Information given:

§

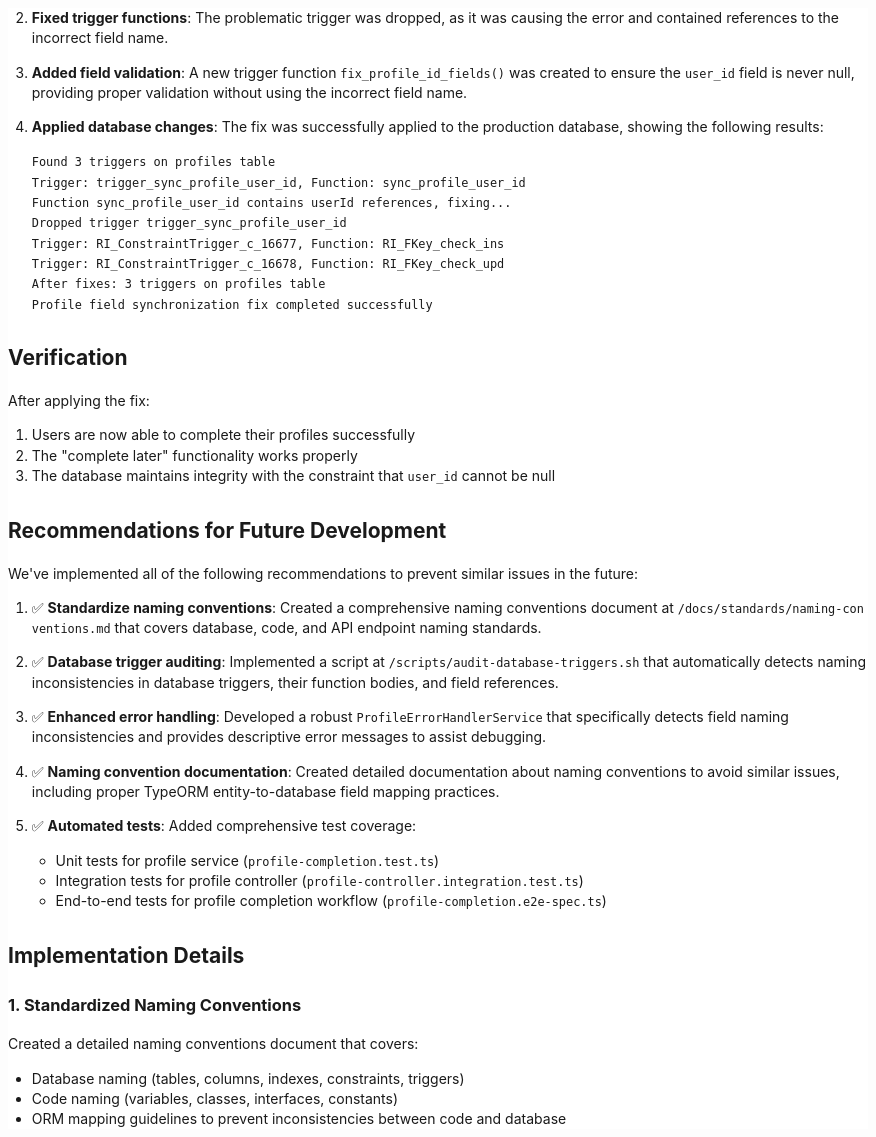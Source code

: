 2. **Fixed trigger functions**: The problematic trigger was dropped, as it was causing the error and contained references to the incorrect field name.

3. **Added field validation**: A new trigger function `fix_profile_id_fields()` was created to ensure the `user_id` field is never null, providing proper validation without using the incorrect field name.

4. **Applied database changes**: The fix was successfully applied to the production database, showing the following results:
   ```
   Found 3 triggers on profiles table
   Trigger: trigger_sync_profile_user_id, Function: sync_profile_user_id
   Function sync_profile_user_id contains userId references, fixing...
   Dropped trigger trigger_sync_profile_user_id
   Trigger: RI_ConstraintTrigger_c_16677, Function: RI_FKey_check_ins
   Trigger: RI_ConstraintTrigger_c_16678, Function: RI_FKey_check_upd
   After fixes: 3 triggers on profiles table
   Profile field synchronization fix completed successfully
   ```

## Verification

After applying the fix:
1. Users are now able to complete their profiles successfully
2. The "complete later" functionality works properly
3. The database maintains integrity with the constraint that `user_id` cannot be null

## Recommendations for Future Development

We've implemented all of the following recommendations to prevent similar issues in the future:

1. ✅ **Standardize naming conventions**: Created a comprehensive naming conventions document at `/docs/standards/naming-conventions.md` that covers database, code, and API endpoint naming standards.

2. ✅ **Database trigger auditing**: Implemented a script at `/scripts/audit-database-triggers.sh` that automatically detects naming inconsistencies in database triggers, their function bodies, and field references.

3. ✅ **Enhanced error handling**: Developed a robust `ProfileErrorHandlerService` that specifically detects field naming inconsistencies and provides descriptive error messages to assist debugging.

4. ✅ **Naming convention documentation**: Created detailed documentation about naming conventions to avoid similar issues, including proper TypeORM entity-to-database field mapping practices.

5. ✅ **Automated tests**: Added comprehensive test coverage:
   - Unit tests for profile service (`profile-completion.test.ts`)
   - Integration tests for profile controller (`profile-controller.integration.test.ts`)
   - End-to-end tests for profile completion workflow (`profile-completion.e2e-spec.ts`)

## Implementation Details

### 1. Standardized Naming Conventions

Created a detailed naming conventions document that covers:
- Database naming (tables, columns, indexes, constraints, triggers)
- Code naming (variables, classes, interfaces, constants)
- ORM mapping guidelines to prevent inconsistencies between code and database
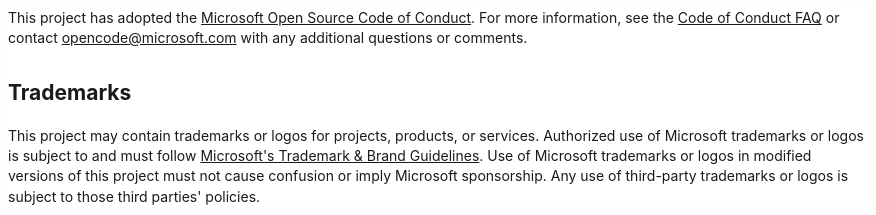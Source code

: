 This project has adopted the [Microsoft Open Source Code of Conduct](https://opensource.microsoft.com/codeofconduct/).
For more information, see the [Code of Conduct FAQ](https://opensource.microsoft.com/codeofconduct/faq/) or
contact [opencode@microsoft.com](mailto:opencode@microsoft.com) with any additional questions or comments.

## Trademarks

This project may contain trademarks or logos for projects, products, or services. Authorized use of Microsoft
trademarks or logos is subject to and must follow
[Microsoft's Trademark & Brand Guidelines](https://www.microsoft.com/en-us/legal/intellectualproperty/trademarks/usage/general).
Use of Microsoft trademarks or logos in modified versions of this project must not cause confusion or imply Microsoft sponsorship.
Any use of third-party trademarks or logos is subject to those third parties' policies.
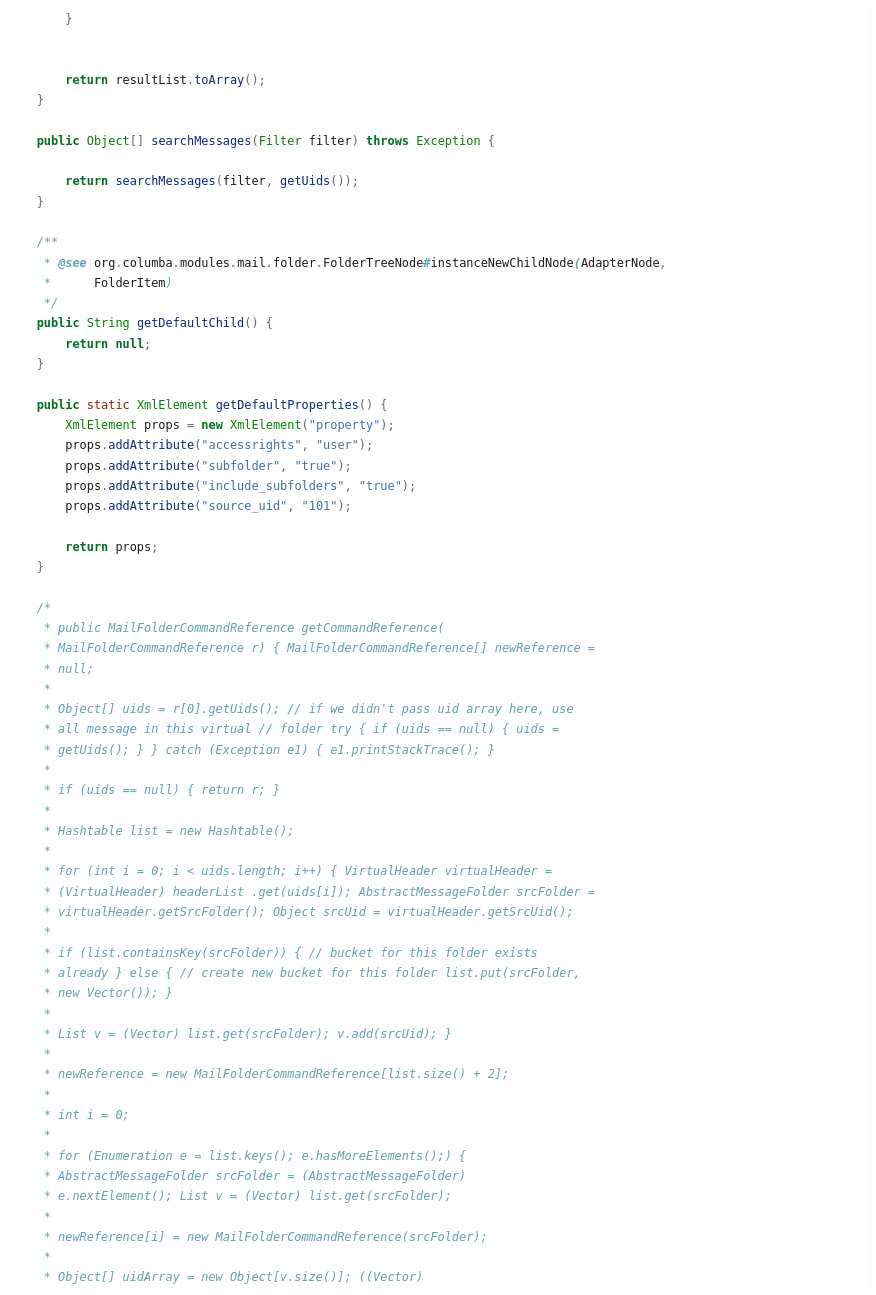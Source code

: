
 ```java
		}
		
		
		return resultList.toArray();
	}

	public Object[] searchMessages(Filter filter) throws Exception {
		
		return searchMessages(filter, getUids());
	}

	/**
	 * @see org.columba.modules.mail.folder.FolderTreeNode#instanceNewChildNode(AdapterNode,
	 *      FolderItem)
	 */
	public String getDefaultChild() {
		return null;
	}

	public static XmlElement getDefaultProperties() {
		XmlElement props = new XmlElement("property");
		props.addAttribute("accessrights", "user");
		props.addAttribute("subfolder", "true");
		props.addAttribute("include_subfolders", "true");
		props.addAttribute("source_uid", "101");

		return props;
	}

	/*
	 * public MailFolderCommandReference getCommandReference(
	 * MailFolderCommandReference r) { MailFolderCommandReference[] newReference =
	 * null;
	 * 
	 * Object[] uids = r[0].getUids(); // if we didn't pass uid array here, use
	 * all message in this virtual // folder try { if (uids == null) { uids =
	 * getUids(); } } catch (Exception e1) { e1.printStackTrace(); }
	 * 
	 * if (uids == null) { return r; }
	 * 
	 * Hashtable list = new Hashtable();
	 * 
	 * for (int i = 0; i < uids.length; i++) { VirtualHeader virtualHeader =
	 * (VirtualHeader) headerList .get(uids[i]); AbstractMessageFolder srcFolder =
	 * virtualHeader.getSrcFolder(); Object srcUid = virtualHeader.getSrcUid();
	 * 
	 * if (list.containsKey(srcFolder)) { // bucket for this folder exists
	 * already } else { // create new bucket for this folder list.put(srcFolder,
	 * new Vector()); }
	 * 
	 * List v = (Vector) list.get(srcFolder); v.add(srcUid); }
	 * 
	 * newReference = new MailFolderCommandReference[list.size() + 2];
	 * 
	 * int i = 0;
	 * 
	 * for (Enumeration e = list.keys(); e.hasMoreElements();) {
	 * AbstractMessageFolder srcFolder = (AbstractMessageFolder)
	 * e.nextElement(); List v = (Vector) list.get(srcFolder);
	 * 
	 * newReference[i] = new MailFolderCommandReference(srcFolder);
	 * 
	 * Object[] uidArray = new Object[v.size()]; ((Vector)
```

§

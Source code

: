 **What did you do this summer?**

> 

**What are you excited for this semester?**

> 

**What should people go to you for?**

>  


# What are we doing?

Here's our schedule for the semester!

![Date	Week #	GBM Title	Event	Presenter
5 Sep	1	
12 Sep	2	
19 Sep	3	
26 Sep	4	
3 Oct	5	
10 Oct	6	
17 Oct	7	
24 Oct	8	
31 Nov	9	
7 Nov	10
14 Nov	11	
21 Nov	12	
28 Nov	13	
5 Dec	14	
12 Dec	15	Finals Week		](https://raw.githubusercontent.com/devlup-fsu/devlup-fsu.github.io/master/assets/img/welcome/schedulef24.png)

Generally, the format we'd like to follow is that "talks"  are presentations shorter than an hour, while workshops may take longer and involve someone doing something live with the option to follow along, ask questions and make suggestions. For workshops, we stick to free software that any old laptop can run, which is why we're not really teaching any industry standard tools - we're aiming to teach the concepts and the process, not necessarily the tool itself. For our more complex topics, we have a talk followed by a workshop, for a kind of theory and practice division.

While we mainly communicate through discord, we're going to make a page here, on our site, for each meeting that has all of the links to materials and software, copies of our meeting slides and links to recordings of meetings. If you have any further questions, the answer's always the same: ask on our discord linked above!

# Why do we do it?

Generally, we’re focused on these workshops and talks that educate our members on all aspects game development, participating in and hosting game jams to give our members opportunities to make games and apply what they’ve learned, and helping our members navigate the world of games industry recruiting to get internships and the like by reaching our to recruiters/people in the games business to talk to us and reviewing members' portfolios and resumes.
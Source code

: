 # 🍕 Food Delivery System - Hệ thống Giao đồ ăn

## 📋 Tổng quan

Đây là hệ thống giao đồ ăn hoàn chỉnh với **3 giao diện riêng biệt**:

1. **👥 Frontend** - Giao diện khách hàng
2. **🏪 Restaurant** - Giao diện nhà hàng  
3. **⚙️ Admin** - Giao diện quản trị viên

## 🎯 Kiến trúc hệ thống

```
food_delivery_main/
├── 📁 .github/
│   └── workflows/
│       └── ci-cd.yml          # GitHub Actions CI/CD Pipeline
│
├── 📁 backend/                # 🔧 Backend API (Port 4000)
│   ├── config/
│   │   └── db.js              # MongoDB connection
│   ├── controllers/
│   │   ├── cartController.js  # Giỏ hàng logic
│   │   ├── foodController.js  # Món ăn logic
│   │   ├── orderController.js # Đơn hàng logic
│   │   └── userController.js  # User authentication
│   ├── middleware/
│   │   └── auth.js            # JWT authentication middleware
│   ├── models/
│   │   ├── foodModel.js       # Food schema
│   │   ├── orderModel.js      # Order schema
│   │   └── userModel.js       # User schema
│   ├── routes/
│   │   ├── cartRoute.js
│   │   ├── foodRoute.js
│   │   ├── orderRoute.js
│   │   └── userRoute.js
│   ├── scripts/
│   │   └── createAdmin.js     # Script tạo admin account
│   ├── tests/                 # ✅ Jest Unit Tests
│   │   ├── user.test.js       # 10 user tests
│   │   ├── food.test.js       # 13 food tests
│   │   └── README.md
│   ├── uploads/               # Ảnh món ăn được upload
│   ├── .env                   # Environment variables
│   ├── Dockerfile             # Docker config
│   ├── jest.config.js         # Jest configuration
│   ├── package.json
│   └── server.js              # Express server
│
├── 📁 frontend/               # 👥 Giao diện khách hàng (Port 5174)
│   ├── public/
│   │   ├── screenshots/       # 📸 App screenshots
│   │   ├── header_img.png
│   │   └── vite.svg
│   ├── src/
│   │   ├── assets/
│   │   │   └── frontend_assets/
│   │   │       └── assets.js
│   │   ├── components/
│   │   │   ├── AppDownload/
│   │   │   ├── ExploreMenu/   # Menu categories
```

§

Exercise goal:
When a line in the records above holds "config", that line is to be reported.

Response to this task:
│   ├── config/
│   ├── Dockerfile             # Docker config
│   ├── jest.config.js         # Jest configuration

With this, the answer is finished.